Sin lugar a dudas Maduro la ha tenido sumamente difícil desde el inicio pues, había pasado solo seis meses de que en octubre de 2012 Hugo Chávez ganara las elecciones con un 10% de diferencia a Henrique Capriles, sin embargo, en abril de 2013 Nicolás Maduro solo logró establecer una diferencia de 1.59%. Es decir, había comenzado su gobierno perdiendo más del 8% del favor de los seguidores de Chávez.

Para colmo, en un país en donde prevalecía la figura de un líder como vector inmanente de poder, una vez producida su desaparición física debió tomar una de dos opciones: dar pasos para sustituir esa democracia personalista en democracia institucional –lo que puede ser mal visto por seguidores obtusos- o tratar de equipararse –tarea casi imposible – al líder supremo de esa democracia.

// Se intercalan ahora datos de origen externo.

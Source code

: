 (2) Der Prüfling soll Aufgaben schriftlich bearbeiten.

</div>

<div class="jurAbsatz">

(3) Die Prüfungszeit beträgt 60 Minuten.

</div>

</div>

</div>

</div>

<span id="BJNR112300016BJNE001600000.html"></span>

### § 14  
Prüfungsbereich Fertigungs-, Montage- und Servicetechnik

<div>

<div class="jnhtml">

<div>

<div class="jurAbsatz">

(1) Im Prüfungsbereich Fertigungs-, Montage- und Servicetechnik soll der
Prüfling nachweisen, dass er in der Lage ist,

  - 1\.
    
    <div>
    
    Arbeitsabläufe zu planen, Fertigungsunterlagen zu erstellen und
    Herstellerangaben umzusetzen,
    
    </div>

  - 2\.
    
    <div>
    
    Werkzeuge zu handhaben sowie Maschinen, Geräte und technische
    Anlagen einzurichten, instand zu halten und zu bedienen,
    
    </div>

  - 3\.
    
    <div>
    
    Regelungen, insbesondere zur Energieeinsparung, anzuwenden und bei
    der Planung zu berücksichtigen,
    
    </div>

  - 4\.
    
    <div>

Maduro desechó la primera opción, pues la oposición le acusa incluso de dar un golpe de Estado a la Asamblea Nacional por medio del Tribunal Superior de Justicia, y ha preferido enrumbar sus pasos por la segunda opción teniendo el más estrepitoso fracaso pues no prevalecen las mismas condiciones económicas y políticas en la región ni a lo interno de su país y mucho menos se cuenta con condiciones de liderazgo siquiera parecidas.

Lo peor es que, la OEA, organismo que pudiera contribuir a la búsqueda de entendimiento en Venezuela se ha descalificado a sí misma como árbitro en el momento en que Luis Almagro asumió sus diferencias con Nicolás Maduro como una lucha personal.

En fin, la única esperanza de que en Venezuela no sigan muriendo más personas y de que la situación política de ese noble y trabajador país mejore está quizás en las manos del único actor que puede, aunque cuestionado por una parte de la oposición, mediar de manera determinante: el Vaticano.

Aun así, luego de que todo esto pase -que ojalá sea pronto- quedará algo muy claro: la revolución bolivariana ha llegado al ocaso.